Video Views and Reviews: Golgi Export, Targeting, and Plasma Membrane Caveolae
In this essay, I review videos from Molecular Biology of the Cell (MBC) depicting various aspects of plasma membrane (PM) dynamics, including the targeting of newly synthesized components and the organization of those PM invaginations called caveolae. The papers accompanying these videos describe, respectively, the constitutive export of a mutant form of the vesicular stromatitis virus coat glycoprotein (VSVG) from the Golgi complex (Polishchuk et al., 2003); the receptor-mediated, PM incorporation of the Na+/K+-pump (Bertorello et al., 2003); and the cell surface organization of caveolae (Thorn et al., 2003).
As is customary, I appreciate hearing your reactions to these reviews and your suggestions of other peer-reviewed videos for possible review as educational material.
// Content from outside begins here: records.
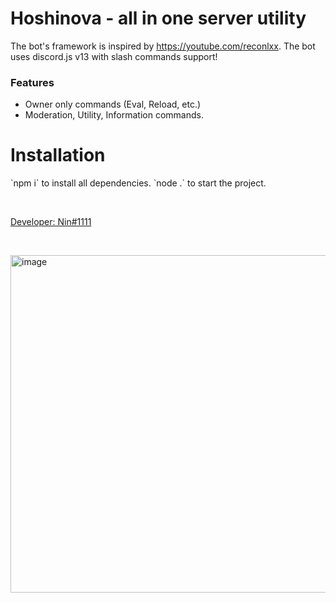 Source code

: <p align="centre">
  <h1>
    Hoshinova - all in one server utility
  </h1>
</p>

  The bot's framework is inspired by https://youtube.com/reconlxx. The bot uses discord.js v13 with slash commands support!
<p>  
<h3>Features</h3>

  * Owner only commands (Eval, Reload, etc.)
  * Moderation, Utility, Information commands.
</p>
<p align="centre">
<h1>Installation</h1>
  `npm i` to install all dependencies.
  `node .` to start the project.
</p>
<br />
<p align="centre">
  <a href="https://discord.com/users/838620835282812969">
    Developer: Nin#1111
  </a>
</p>
<br />
  <p>
    <img src="http://www.magnumgroup.co.in/images/utility-management.jpg" alt="image" width="1500" height="540">
  </p>

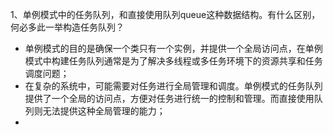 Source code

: 1、单例模式中的任务队列，和直接使用队列queue这种数据结构。有什么区别，何必多此一举构造任务队列？

- 单例模式的目的是确保一个类只有一个实例，并提供一个全局访问点，在单例模式中构建任务队列通常是为了解决多线程或多任务环境下的资源共享和任务调度问题；
- 在复杂的系统中，可能需要对任务进行全局管理和调度。单例模式的任务队列提供了一个全局的访问点，方便对任务进行统一的控制和管理。而直接使用队列则无法提供这种全局管理的能力；
-
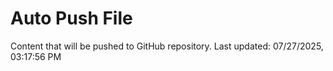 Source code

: # Auto Push File

Content that will be pushed to GitHub repository.
Last updated: 07/27/2025, 03:17:56 PM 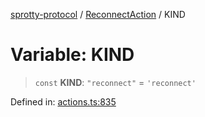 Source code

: 
[sprotty-protocol](../globals) / [ReconnectAction](../Namespace.ReconnectAction) / KIND

# Variable: KIND

> `const` **KIND**: `"reconnect"` = `'reconnect'`

Defined in: [actions.ts:835](https://github.com/eclipse-sprotty/sprotty/blob/f9b2433481cc27a1ac0c92d525a92039ae7f6c76/packages/sprotty-protocol/src/actions.ts#L835)

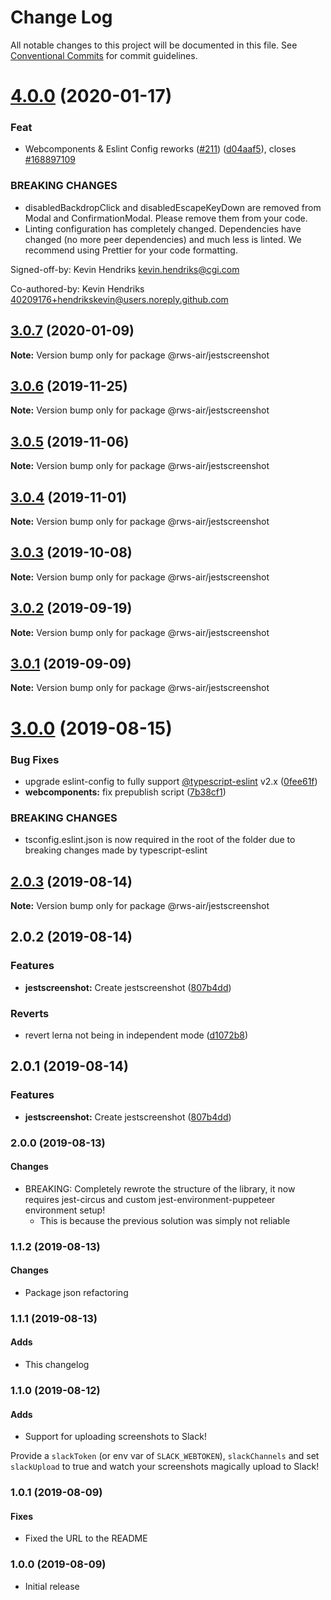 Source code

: # Change Log

All notable changes to this project will be documented in this file.
See [Conventional Commits](https://conventionalcommits.org) for commit guidelines.

# [4.0.0](https://github.com/RWS-NL/air-node-packages/compare/@rws-air/jestscreenshot@3.0.7...@rws-air/jestscreenshot@4.0.0) (2020-01-17)

### Feat

- Webcomponents & Eslint Config reworks ([#211](https://github.com/RWS-NL/air-node-packages/issues/211)) ([d04aaf5](https://github.com/RWS-NL/air-node-packages/commit/d04aaf50a4bbead1e6d6af3c629b888cd1da976b)), closes [#168897109](https://github.com/RWS-NL/air-node-packages/issues/168897109)

### BREAKING CHANGES

- disabledBackdropClick and disabledEscapeKeyDown are removed from Modal and ConfirmationModal. Please remove them from your code.
- Linting configuration has completely changed. Dependencies have changed (no more peer dependencies) and much less is linted. We recommend using Prettier for your code formatting.

Signed-off-by: Kevin Hendriks <kevin.hendriks@cgi.com>

Co-authored-by: Kevin Hendriks <40209176+hendrikskevin@users.noreply.github.com>

## [3.0.7](https://github.com/RWS-NL/air-node-packages/compare/@rws-air/jestscreenshot@3.0.6...@rws-air/jestscreenshot@3.0.7) (2020-01-09)

**Note:** Version bump only for package @rws-air/jestscreenshot

## [3.0.6](https://github.com/RWS-NL/air-node-packages/compare/@rws-air/jestscreenshot@3.0.5...@rws-air/jestscreenshot@3.0.6) (2019-11-25)

**Note:** Version bump only for package @rws-air/jestscreenshot

## [3.0.5](https://github.com/RWS-NL/air-node-packages/compare/@rws-air/jestscreenshot@3.0.4...@rws-air/jestscreenshot@3.0.5) (2019-11-06)

**Note:** Version bump only for package @rws-air/jestscreenshot

## [3.0.4](https://github.com/RWS-NL/air-node-packages/compare/@rws-air/jestscreenshot@3.0.3...@rws-air/jestscreenshot@3.0.4) (2019-11-01)

**Note:** Version bump only for package @rws-air/jestscreenshot

## [3.0.3](https://github.com/RWS-NL/air-node-packages/compare/@rws-air/jestscreenshot@3.0.2...@rws-air/jestscreenshot@3.0.3) (2019-10-08)

**Note:** Version bump only for package @rws-air/jestscreenshot

## [3.0.2](https://github.com/RWS-NL/air-node-packages/compare/@rws-air/jestscreenshot@3.0.1...@rws-air/jestscreenshot@3.0.2) (2019-09-19)

**Note:** Version bump only for package @rws-air/jestscreenshot

## [3.0.1](https://github.com/RWS-NL/air-node-packages/compare/@rws-air/jestscreenshot@3.0.0...@rws-air/jestscreenshot@3.0.1) (2019-09-09)

**Note:** Version bump only for package @rws-air/jestscreenshot

# [3.0.0](https://github.com/RWS-NL/air-node-packages/compare/@rws-air/jestscreenshot@2.0.3...@rws-air/jestscreenshot@3.0.0) (2019-08-15)

### Bug Fixes

- upgrade eslint-config to fully support [@typescript-eslint](https://github.com/typescript-eslint) v2.x ([0fee61f](https://github.com/RWS-NL/air-node-packages/commit/0fee61f))
- **webcomponents:** fix prepublish script ([7b38cf1](https://github.com/RWS-NL/air-node-packages/commit/7b38cf1))

### BREAKING CHANGES

- tsconfig.eslint.json is now required in the root of the folder due to breaking
  changes made by typescript-eslint

## [2.0.3](https://github.com/RWS-NL/air-node-packages/compare/@rws-air/jestscreenshot@2.0.2...@rws-air/jestscreenshot@2.0.3) (2019-08-14)

**Note:** Version bump only for package @rws-air/jestscreenshot

## 2.0.2 (2019-08-14)

### Features

- **jestscreenshot:** Create jestscreenshot ([807b4dd](https://github.com/RWS-NL/air-node-packages/commit/807b4dd))

### Reverts

- revert lerna not being in independent mode ([d1072b8](https://github.com/RWS-NL/air-node-packages/commit/d1072b8))

## 2.0.1 (2019-08-14)

### Features

- **jestscreenshot:** Create jestscreenshot ([807b4dd](https://github.com/RWS-NL/air-node-packages/commit/807b4dd))

### 2.0.0 (2019-08-13)

#### Changes

- BREAKING: Completely rewrote the structure of the library, it now requires jest-circus and custom jest-environment-puppeteer environment setup!
  - This is because the previous solution was simply not reliable

### 1.1.2 (2019-08-13)

#### Changes

- Package json refactoring

### 1.1.1 (2019-08-13)

#### Adds

- This changelog

### 1.1.0 (2019-08-12)

#### Adds

- Support for uploading screenshots to Slack!

Provide a `slackToken` (or env var of `SLACK_WEBTOKEN`), `slackChannels` and set `slackUpload` to true and watch your screenshots magically upload to Slack!

### 1.0.1 (2019-08-09)

#### Fixes

- Fixed the URL to the README

### 1.0.0 (2019-08-09)

- Initial release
CONSTITUTIVE EXPORT AND TRANS-GOLGI TUBULAR NETWORK (TGN) DYNAMICS
Green fluorescence protein (GFP) is now a well-established marker for following in living cells the pathway taken by newly synthesized protein to which GFP has been attached, and video observations of this pathway and of its experimental perturbations are numerous in the literature (see Lippincott-Schwartz et al., 2000; also, Watters, 2002). Recently, Polishchuk and associates (2003) monitored the transport of Golgi-derived vesicles containing newly synthesized viral coat protein in several cultured cell lines, which they transfected with the hybrid gene for GFP-VSVG. Twelve video records are archived with their article and are likely to be of interest to Cell Biology Education readers for several reasons. First, for the science: the marker apparently moves by bulk flow in a selective, three-stage and kinesin-mediated process along microtubules from the trans-Golgi network (TGN) to the PM. To demonstrate these features, the authors perturbed vesicular formation at the TGN, analyzed the presence of various vesicular components immunocytochemically at light and electron microscopic levels, and noted that VSVG and a larger cargo protein (pro-collagen 1; PC-1) followed the same pathway.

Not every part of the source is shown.